Sheldon(Sicong) Huang finished his third year of undergrad at University of Toronto and is currently on a year of research internship at Vector Institute and Borealis AI, and after that he will return to school for his fourth year of undergraduate study. He joined Vector Institute to work with Professor Roger Grosse after his second year of undergrad and then joined Borealis AI as a research intern during his third year undergrad. His past work includes quantitative evaluation of generative models, CipherGAN (ICLR 2018) and musical style transfer (TimbreTron). He has a broad range of research interests including information theory, generative models, network compression, reinforcement learning and cognitive science. He is also the Founder and Former President of University of Toronto Machine Intelligence Student Team (UTMIST), where he currently serves as the Scientific Advisor.

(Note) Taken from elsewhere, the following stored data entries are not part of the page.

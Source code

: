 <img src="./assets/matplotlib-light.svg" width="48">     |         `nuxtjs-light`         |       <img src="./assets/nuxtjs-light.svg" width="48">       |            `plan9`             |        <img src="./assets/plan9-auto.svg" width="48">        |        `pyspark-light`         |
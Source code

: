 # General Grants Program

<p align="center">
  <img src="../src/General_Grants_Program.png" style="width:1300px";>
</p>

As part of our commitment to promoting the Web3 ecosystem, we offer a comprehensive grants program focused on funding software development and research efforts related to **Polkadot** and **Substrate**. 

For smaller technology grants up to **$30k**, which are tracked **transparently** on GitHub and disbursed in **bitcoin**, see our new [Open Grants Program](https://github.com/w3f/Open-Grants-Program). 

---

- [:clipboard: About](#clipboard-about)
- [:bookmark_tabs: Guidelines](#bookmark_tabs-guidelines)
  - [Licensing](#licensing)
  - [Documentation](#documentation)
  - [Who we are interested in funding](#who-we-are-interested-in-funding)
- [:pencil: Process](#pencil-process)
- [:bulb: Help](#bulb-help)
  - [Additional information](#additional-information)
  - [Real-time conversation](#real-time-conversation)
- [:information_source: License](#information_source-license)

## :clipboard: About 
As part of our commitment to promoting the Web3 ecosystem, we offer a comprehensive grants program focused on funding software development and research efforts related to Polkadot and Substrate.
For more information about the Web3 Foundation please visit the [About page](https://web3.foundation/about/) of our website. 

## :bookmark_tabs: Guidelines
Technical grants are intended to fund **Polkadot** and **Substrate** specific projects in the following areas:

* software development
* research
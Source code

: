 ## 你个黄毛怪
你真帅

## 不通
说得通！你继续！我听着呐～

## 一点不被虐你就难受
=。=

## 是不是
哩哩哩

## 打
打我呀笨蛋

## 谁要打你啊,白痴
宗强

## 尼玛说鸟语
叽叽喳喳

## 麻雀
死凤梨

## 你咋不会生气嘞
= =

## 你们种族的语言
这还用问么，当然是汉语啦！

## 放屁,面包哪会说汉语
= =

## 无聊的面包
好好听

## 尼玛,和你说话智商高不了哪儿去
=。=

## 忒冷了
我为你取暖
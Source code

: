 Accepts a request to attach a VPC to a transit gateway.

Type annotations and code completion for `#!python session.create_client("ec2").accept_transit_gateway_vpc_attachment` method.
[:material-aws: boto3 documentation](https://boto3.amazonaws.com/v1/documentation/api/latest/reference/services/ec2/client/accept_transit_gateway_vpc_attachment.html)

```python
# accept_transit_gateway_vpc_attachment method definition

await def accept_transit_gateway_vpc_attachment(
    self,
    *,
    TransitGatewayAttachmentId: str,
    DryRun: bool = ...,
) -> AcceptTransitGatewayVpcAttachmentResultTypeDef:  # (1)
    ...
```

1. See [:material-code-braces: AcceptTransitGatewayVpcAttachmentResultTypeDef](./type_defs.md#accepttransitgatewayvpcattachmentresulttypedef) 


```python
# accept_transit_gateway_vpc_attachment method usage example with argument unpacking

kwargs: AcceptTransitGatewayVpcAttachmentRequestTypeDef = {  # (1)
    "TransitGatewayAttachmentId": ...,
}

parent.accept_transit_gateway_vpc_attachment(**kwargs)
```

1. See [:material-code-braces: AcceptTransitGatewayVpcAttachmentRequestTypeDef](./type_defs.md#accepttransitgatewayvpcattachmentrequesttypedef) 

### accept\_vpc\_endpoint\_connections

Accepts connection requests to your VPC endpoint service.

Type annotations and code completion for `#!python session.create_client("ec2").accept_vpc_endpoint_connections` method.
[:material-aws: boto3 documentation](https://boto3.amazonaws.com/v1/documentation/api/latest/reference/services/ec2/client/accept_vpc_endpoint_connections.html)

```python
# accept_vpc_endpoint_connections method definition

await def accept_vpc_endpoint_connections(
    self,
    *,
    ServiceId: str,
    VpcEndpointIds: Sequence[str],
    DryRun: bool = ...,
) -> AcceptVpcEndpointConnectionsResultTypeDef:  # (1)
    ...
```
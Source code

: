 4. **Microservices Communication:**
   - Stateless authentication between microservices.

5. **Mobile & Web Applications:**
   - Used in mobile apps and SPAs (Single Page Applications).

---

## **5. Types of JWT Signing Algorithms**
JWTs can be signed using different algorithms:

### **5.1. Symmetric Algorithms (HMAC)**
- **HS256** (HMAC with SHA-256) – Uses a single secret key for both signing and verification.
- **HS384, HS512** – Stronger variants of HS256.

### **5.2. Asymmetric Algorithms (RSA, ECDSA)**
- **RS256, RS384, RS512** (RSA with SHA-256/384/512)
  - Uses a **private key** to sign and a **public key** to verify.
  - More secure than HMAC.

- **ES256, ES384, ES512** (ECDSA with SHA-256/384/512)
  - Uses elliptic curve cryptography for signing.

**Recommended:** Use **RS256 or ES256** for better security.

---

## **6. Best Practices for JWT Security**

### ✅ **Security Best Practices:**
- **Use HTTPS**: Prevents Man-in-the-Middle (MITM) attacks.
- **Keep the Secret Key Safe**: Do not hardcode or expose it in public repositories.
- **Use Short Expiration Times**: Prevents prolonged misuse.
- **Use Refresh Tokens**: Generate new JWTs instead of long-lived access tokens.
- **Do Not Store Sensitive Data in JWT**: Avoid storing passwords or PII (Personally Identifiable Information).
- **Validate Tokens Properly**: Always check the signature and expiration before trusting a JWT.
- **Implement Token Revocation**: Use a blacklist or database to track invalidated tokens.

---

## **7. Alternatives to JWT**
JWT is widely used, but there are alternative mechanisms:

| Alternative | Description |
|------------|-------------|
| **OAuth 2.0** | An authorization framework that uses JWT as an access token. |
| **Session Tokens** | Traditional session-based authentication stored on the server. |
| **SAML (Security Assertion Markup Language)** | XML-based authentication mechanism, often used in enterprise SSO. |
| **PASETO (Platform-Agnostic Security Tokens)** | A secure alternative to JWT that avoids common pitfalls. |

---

TimbreTron: A WaveNet(CycleGAN(CQT(Audio))) Pipeline for Musical Timbre Transfer
In this work, we address the problem of musical timbre transfer, where the goal is to manipulate the timbre of a sound sample from one instrument to match another instrument while preserving other musical content, such as pitch, rhythm, and loudness. In principle, one could apply image-based style transfer techniques to a time-frequency representation of an audio signal, but this depends on having a representation that allows independent manipulation of timbre as well as high-quality waveform generation. We introduce TimbreTron, an audio processing pipeline which combines three powerful ideas from different domains: Constant Q Transform (CQT) spectrogram for audio representation, a variant of CycleGAN for timbre transfer and WaveNet-Synthesizer for high quality audio generation. We verified that CQT TimbreTron in principle and in practice is more suitable than its STFT counterpart, even though STFT is more commonly used for audio representation. Based on human perceptual evaluations, we confirmed that timbre was transferred recognizably while the musical content was preserved by TimbreTron.